• Task item
Copy nothing but the lines from the opening of the entries through the line that contains "#### Large Eddy Simulation (LES)", exactly as written. Drop the pictures.

--------------------

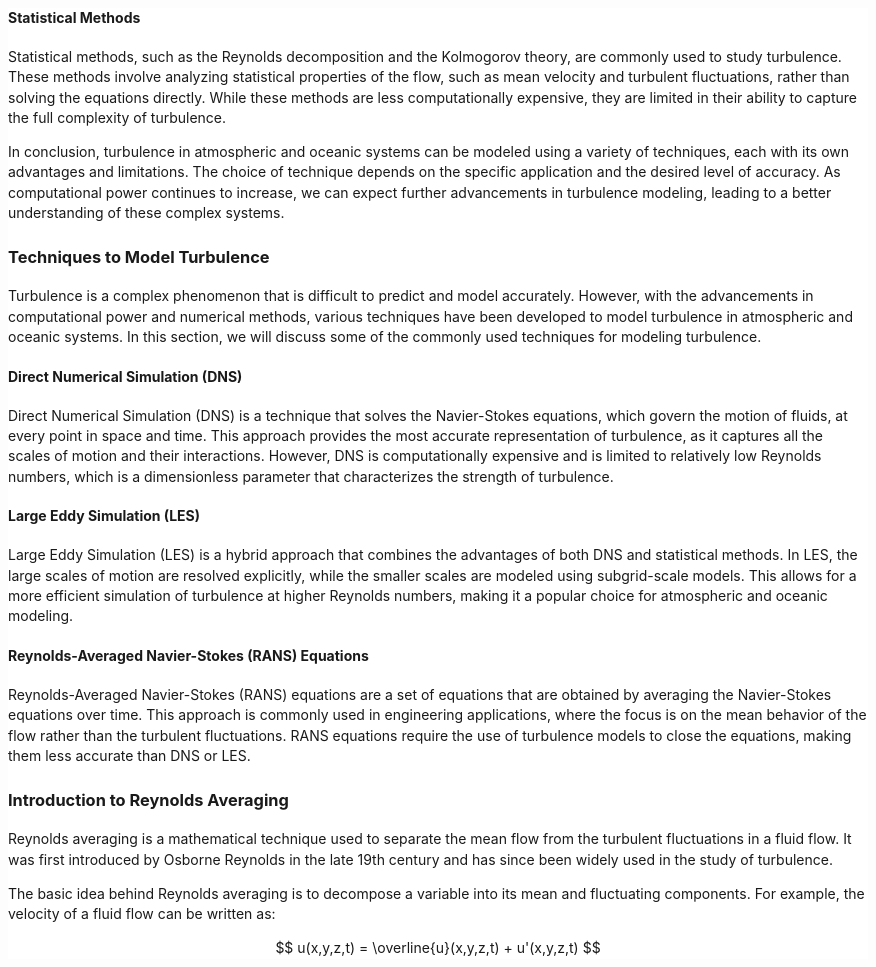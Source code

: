 #### Statistical Methods

Statistical methods, such as the Reynolds decomposition and the Kolmogorov theory, are commonly used to study turbulence. These methods involve analyzing statistical properties of the flow, such as mean velocity and turbulent fluctuations, rather than solving the equations directly. While these methods are less computationally expensive, they are limited in their ability to capture the full complexity of turbulence.

In conclusion, turbulence in atmospheric and oceanic systems can be modeled using a variety of techniques, each with its own advantages and limitations. The choice of technique depends on the specific application and the desired level of accuracy. As computational power continues to increase, we can expect further advancements in turbulence modeling, leading to a better understanding of these complex systems.


### Techniques to Model Turbulence

Turbulence is a complex phenomenon that is difficult to predict and model accurately. However, with the advancements in computational power and numerical methods, various techniques have been developed to model turbulence in atmospheric and oceanic systems. In this section, we will discuss some of the commonly used techniques for modeling turbulence.

#### Direct Numerical Simulation (DNS)

Direct Numerical Simulation (DNS) is a technique that solves the Navier-Stokes equations, which govern the motion of fluids, at every point in space and time. This approach provides the most accurate representation of turbulence, as it captures all the scales of motion and their interactions. However, DNS is computationally expensive and is limited to relatively low Reynolds numbers, which is a dimensionless parameter that characterizes the strength of turbulence.

#### Large Eddy Simulation (LES)

Large Eddy Simulation (LES) is a hybrid approach that combines the advantages of both DNS and statistical methods. In LES, the large scales of motion are resolved explicitly, while the smaller scales are modeled using subgrid-scale models. This allows for a more efficient simulation of turbulence at higher Reynolds numbers, making it a popular choice for atmospheric and oceanic modeling.

#### Reynolds-Averaged Navier-Stokes (RANS) Equations

Reynolds-Averaged Navier-Stokes (RANS) equations are a set of equations that are obtained by averaging the Navier-Stokes equations over time. This approach is commonly used in engineering applications, where the focus is on the mean behavior of the flow rather than the turbulent fluctuations. RANS equations require the use of turbulence models to close the equations, making them less accurate than DNS or LES.

### Introduction to Reynolds Averaging

Reynolds averaging is a mathematical technique used to separate the mean flow from the turbulent fluctuations in a fluid flow. It was first introduced by Osborne Reynolds in the late 19th century and has since been widely used in the study of turbulence.

The basic idea behind Reynolds averaging is to decompose a variable into its mean and fluctuating components. For example, the velocity of a fluid flow can be written as:

$$
u(x,y,z,t) = \overline{u}(x,y,z,t) + u'(x,y,z,t)
$$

--------------------

• Output for this exercise
Source code

: #### Statistical Methods

Statistical methods, such as the Reynolds decomposition and the Kolmogorov theory, are commonly used to study turbulence. These methods involve analyzing statistical properties of the flow, such as mean velocity and turbulent fluctuations, rather than solving the equations directly. While these methods are less computationally expensive, they are limited in their ability to capture the full complexity of turbulence.

In conclusion, turbulence in atmospheric and oceanic systems can be modeled using a variety of techniques, each with its own advantages and limitations. The choice of technique depends on the specific application and the desired level of accuracy. As computational power continues to increase, we can expect further advancements in turbulence modeling, leading to a better understanding of these complex systems.


### Techniques to Model Turbulence

Turbulence is a complex phenomenon that is difficult to predict and model accurately. However, with the advancements in computational power and numerical methods, various techniques have been developed to model turbulence in atmospheric and oceanic systems. In this section, we will discuss some of the commonly used techniques for modeling turbulence.

#### Direct Numerical Simulation (DNS)

Direct Numerical Simulation (DNS) is a technique that solves the Navier-Stokes equations, which govern the motion of fluids, at every point in space and time. This approach provides the most accurate representation of turbulence, as it captures all the scales of motion and their interactions. However, DNS is computationally expensive and is limited to relatively low Reynolds numbers, which is a dimensionless parameter that characterizes the strength of turbulence.

#### Large Eddy Simulation (LES)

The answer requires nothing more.